Obesity and related complications are significant health issues in modern society, largely attributed to a sedentary lifestyle and a carbohydrate-rich diet. Since anti-obesity drugs often come with severe side effects, preventative measures are being sought globally, including dietary changes and functional foods that can counteract weight gain. In this context, plant-based metabolites are extensively studied for their advantageous biological effects against obesity. Several plants within the genus have been reported to possess anti-adipogenic properties, preventing adipocytes from maturing and accumulating lipids. The present study investigated the anti-adipogenic potential of two sesquiterpenoids, reynosin and santamarine, isolated from in adipose-induced 3T3-L1 preadipocytes. Differentiating 3T3-L1 adipocytes treated with these isolated compounds displayed fewer adipogenic characteristics compared to untreated mature adipocytes. The results indicated that cells treated with reynosin and santamarine accumulated 55.0% and 52.5% fewer intracellular lipids compared to untreated control adipocytes, respectively. Additionally, the mRNA expression of the key adipogenic marker, transcription factor PPARγ, was suppressed by 87.2% and 91.7% following 60 μM reynosin and santamarine treatment, respectively, in differentiated adipocytes. Protein expression was also suppressed in a similar manner, at 92.7% and 82.5% by 60 μM reynosin and santamarine treatment, respectively. Likewise, SERBP1c and C/EBPα were also downregulated at both gene and protein levels in adipocytes treated with samples during differentiation. Further analysis suggested that the anti-adipogenic effect of the compounds might be a result of AMPK activation and the subsequent suppression of MAPK phosphorylation. Overall, the present study suggested that sesquiterpenoids, reynosin, and santamarine were two potential bioactive compounds with anti-adipogenic properties. Further research is needed to explore other bioactive agents within and elucidate the in vivo action mechanisms of reynosin and santamarine.

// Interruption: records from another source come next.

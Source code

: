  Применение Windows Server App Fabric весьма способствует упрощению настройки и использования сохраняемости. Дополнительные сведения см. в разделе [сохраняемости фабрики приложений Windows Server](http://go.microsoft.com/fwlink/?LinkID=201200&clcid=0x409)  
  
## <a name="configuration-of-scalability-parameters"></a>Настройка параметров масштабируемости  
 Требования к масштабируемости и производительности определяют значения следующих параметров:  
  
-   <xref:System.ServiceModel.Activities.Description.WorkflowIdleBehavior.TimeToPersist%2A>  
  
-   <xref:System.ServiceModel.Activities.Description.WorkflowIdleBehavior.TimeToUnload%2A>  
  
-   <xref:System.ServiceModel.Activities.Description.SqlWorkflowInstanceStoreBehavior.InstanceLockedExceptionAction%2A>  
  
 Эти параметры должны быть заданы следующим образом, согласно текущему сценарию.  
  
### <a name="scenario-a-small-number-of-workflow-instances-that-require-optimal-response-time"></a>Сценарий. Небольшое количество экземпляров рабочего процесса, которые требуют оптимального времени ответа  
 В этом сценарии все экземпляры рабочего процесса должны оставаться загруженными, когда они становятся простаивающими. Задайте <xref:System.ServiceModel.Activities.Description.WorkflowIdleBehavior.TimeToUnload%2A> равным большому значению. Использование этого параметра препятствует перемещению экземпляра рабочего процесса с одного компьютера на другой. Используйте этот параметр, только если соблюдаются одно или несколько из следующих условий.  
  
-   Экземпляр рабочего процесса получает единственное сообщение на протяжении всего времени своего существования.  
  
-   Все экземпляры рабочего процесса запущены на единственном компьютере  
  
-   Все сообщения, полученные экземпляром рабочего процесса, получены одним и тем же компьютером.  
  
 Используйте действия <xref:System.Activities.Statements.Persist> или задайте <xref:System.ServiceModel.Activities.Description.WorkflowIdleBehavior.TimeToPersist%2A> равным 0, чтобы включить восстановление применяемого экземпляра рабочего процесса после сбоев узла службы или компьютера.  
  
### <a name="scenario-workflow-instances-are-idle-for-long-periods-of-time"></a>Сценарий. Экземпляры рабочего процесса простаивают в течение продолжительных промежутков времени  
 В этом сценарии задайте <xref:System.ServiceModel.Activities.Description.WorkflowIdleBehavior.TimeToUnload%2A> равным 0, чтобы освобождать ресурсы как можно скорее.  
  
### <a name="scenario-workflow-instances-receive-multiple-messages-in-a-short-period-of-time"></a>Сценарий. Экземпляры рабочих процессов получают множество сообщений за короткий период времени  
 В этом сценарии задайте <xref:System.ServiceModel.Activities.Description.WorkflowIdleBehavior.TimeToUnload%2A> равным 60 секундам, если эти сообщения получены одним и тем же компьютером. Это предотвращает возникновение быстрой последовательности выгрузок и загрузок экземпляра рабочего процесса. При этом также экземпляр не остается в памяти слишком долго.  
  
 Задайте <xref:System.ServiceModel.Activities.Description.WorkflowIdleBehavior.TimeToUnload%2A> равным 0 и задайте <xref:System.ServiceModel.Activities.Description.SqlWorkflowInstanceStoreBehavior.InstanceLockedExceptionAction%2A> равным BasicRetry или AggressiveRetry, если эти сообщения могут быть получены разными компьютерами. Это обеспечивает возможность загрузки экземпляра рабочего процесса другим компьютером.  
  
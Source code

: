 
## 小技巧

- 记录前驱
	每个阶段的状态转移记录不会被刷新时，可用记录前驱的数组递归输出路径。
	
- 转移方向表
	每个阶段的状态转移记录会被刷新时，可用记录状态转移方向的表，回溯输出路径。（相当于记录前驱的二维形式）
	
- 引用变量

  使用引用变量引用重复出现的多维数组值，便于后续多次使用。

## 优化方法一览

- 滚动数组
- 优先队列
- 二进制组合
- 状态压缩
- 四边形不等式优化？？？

肥胖及相关并发症是现代社会的重大健康问题,主要归因于久坐的生活方式和富含碳水化合物的饮食。由于抗肥胖药物通常伴随着严重的副作用,因此全球都在寻求预防措施,包括饮食改变和具有抗体重增加作用的功能性食品。在这种情况下,植物代谢物因其对肥胖的有利生物学作用而被广泛研究。已经有报道称,属于该属的几种植物具有抗脂肪生成特性,可阻止脂肪细胞成熟和积累脂质。本研究调查了从分离得到的两种倍半萜类化合物 Reynosin 和 Santamarine 对脂肪诱导的 3T3-L1 前体脂肪细胞的抗脂肪生成潜力。与未处理的成熟脂肪细胞相比,用这些分离化合物处理的分化 3T3-L1 脂肪细胞显示出较少的脂肪生成特征。结果表明,与未处理的对照脂肪细胞相比,用 Reynosin 和 Santamarine 处理的细胞分别积累了 55.0%和 52.5%更少的细胞内脂质。此外,在分化的脂肪细胞中,60 μM Reynosin 和 Santamarine 处理分别抑制了关键脂肪生成标记物转录因子 PPARγ 的 mRNA 表达 87.2%和 91.7%。蛋白质表达也以相似的方式受到抑制,分别为 60 μM Reynosin 和 Santamarine 处理时的 92.7%和 82.5%。同样,在分化过程中用样品处理脂肪细胞时,SERBP1c 和 C/EBPα 的基因和蛋白质水平也下调。进一步分析表明,化合物的抗脂肪生成作用可能是 AMPK 激活的结果,随后抑制了 MAPK 磷酸化。总的来说,本研究表明倍半萜类化合物 Reynosin 和 Santamarine 是两种具有抗脂肪生成特性的潜在生物活性化合物。需要进一步研究来探索该属内的其他生物活性物质,并阐明 Reynosin 和 Santamarine 的体内作用机制。